McDonald goes further, saying, “We are moving towards industry accreditation, training and qualification for social-media moderators.”
There is also a push in the USA and the UK for governments to work with Facebook and Twitter to create single sign-ons for individuals, verified by birth certificate, passport or driver’s licence, to make it harder to create false identities.
“I think in five years’ time, when we have legislation, more solid self-governance, privacy laws and automated tools [fixing identity], we’ll be looking back on the present period as a time when the whole social media environment was very loose,” says McDonald.
The moment in which social media was seen as a truthful, democratic, level playing field for the making of reputations was brief. The University of Illinois concluded from research last year that one-third of all UGC web reviews are now fake, either with the purpose of boosting or denigrating a product. Sites such as Fiverr and Freelance advertise for writers to produce fake reviews. Technology research firm Gartner Inc has predicted that 10 to 15 per cent of web ratings and reviews will be paid for by companies by next year. The practice known as “astroturfing” – companies creating fake grassroots campaigns either supporting their products or denigrating their competitors’ – is rife in the travel industry. Last year, wide currency was given to a list of the “world’s best airlines” published online by ATRA, the Air Transport Rating Agency. ATRA turned out to be a Swiss start-up associated with one of the listed airlines. Open and democratic social media had a quick moment in the sun before corporations and fakers moved in.

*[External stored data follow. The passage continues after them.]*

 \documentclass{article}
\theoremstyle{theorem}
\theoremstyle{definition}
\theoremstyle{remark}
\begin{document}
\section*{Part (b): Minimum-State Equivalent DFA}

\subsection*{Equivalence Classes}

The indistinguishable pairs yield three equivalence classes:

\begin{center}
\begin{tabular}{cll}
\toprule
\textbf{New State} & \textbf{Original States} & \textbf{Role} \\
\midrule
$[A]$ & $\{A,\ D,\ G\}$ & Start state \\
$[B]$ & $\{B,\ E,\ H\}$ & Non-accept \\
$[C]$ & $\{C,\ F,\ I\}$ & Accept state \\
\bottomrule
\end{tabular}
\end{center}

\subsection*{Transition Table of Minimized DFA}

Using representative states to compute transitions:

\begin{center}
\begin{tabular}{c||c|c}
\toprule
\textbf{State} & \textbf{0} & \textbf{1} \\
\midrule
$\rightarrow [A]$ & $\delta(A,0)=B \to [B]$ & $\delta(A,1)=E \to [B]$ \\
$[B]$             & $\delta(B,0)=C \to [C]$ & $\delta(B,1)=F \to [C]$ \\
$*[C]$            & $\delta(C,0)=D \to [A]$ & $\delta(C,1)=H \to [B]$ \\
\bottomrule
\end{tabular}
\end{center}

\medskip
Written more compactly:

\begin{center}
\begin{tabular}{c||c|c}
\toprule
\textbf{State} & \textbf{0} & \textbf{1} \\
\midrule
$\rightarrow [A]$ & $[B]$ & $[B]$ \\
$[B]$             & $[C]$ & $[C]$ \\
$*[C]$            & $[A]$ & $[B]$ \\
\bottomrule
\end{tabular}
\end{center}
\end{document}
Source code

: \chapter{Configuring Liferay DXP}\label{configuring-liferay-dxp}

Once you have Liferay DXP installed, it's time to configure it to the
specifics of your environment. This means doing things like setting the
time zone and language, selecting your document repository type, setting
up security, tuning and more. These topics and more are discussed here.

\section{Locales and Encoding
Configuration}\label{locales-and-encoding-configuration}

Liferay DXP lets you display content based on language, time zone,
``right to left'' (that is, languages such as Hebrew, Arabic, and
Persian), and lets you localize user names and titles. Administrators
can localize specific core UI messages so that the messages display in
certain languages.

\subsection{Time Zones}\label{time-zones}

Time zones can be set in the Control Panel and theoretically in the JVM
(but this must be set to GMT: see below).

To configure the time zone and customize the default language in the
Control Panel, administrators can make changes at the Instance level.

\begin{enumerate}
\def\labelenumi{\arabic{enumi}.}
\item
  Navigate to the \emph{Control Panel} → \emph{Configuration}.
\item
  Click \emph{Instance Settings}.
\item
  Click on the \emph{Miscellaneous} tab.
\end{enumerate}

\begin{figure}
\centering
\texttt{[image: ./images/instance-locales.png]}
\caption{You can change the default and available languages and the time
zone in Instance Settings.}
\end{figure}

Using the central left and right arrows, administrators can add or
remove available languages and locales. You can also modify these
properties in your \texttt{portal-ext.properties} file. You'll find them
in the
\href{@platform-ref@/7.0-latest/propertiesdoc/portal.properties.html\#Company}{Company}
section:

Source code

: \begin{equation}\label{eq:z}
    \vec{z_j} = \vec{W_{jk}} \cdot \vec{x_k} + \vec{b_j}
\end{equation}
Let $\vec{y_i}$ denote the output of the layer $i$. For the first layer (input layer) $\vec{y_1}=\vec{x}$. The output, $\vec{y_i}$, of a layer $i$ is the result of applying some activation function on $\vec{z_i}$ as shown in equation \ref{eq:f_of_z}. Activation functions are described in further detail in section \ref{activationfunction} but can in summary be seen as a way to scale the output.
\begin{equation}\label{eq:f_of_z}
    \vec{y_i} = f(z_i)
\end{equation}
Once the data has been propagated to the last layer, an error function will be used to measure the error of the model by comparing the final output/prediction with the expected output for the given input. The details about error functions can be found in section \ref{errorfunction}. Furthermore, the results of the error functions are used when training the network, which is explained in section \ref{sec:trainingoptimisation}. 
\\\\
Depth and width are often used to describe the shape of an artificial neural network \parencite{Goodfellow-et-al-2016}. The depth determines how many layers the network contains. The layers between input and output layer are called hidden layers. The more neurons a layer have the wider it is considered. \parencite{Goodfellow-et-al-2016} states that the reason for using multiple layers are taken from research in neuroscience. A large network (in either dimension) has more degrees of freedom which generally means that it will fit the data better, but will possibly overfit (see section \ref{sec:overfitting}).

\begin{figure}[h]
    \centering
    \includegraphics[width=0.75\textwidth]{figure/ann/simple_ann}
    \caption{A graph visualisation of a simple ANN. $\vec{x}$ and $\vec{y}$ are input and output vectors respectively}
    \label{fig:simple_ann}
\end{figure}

Whether seen as an explosion of consumer freedom and democracy or open slather for reputation saboteurs, social media’s “Wild West” era might have passed its peak. But in the new world of reputation-making, old slander can stay visible forever.
Lucy Reynolds never received the satisfaction she was seeking – for TripAdvisor to admit the corruption of its “Destination Experts” system and to delete the defamatory comments. “It is easy to see why many consumers champion the use of sites like TA and the access to consumer commentary they give,” she says. “It would seem sites like TA have tipped the balance of freedom of consumer information in many ways to aid consumers in having access to what should be transparent information. But in many cases, the information is not transparent … The whole point of TA is that it captures, and can control, reputations. That is why it can be so damaging and why it is such a powerful marketing tool. No company listed in it can afford to ignore it.”
In the end, unable to ignore it, Reynolds was forced to escape from it, moving her business.
TripAdvisor has now undertaken reforms, including opening a hotline for aggrieved hoteliers, and has changed its slogan. Once the world’s “most trusted travel site”, it is now the “largest”.